# What is being asked:
Take the entries below and print, exactly, the stretch from the line containing "- Syntax errors in YAML file" through the line containing "You can also", both included.

Collected data:
- - - -
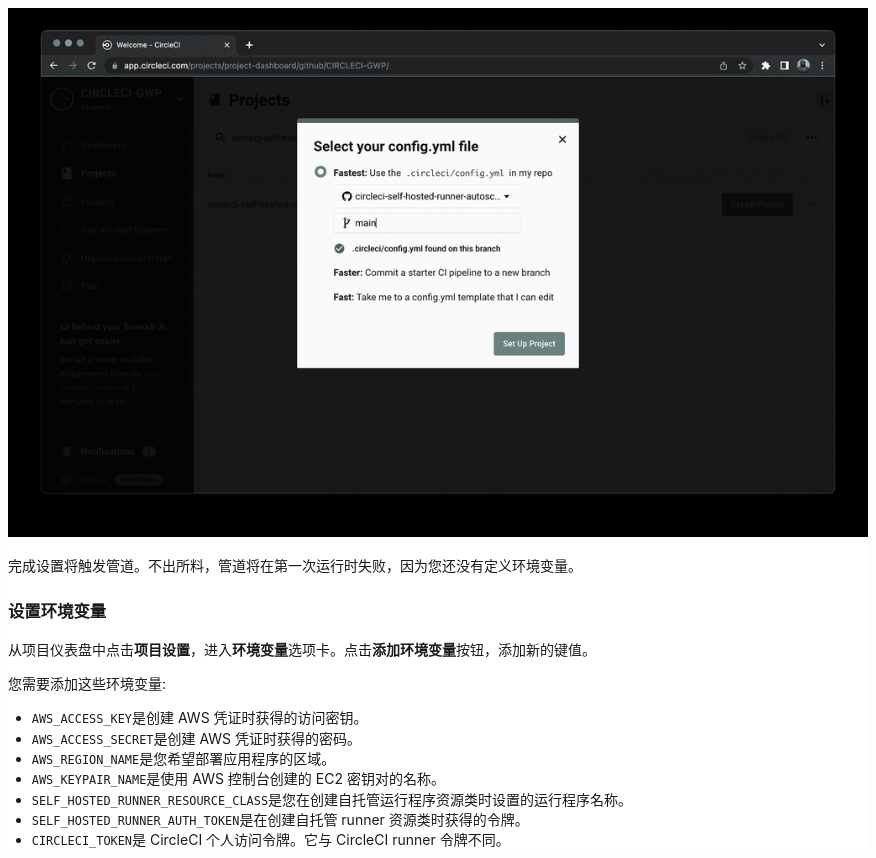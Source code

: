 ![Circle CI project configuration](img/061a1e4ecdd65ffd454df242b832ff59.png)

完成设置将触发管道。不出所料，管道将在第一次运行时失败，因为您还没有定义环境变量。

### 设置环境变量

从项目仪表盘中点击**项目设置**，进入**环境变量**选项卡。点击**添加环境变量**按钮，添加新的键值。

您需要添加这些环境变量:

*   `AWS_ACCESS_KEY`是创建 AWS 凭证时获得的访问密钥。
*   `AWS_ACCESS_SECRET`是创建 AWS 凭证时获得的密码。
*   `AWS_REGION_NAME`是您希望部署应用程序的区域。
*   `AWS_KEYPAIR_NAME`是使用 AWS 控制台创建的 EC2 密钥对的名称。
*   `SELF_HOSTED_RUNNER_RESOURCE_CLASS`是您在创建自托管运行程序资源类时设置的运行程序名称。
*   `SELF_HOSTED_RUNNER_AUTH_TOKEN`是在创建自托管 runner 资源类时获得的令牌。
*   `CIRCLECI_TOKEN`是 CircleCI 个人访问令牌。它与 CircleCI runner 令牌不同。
- - - -
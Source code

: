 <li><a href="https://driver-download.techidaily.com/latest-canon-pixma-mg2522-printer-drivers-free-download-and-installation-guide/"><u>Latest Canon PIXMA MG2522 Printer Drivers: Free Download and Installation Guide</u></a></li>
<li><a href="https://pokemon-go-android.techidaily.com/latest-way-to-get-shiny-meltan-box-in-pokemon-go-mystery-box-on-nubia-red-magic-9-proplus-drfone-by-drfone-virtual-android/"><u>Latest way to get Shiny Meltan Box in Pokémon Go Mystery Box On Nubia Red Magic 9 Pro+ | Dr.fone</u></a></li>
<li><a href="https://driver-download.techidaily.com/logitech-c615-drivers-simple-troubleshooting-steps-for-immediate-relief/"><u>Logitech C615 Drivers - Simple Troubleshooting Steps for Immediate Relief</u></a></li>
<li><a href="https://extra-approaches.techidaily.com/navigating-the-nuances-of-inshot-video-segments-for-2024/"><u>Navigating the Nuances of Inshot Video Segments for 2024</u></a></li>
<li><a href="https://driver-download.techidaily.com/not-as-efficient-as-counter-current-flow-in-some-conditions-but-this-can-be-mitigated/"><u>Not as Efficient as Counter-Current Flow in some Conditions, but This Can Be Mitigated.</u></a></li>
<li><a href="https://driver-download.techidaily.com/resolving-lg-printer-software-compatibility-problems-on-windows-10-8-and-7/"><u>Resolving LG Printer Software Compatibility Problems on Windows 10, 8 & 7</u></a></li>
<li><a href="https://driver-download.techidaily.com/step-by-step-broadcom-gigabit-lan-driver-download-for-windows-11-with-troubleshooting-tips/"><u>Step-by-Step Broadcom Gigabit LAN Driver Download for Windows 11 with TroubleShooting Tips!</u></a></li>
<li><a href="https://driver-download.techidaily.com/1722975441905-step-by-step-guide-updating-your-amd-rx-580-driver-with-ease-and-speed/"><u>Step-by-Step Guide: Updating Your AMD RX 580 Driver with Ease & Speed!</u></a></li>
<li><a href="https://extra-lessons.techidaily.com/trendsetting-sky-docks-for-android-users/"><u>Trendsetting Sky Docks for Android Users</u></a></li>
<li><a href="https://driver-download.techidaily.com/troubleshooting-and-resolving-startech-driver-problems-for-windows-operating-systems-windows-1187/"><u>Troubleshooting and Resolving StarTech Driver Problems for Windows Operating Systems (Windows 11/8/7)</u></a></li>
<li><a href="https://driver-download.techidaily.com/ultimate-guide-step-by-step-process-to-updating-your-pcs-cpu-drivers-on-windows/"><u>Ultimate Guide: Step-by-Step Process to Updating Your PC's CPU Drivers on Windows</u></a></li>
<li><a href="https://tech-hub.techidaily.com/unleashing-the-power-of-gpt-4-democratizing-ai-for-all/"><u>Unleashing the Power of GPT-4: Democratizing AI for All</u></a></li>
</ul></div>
- - - -
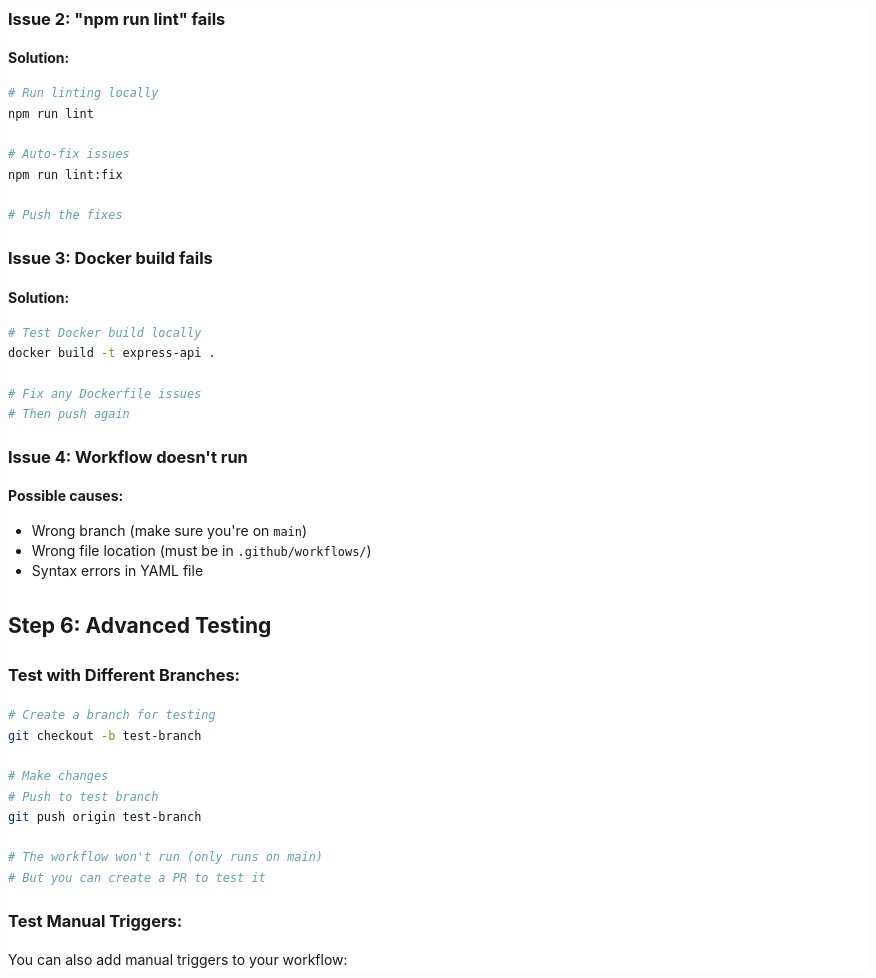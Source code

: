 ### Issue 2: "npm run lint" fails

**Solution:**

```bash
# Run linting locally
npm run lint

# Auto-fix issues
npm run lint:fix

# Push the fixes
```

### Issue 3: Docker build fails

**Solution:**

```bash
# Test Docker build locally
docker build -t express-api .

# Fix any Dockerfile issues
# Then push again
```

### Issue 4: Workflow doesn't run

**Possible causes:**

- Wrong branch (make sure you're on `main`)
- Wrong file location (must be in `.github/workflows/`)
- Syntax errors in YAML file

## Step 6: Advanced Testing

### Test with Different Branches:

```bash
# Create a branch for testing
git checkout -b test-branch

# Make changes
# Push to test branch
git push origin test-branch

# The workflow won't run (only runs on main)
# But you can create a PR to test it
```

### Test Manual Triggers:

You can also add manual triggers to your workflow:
- - - -
# Completed task:
- Syntax errors in YAML file

## Step 6: Advanced Testing

### Test with Different Branches:

```bash
# Create a branch for testing
git checkout -b test-branch

# Make changes
# Push to test branch
git push origin test-branch

# The workflow won't run (only runs on main)
# But you can create a PR to test it
```

### Test Manual Triggers:

You can also add manual triggers to your workflow:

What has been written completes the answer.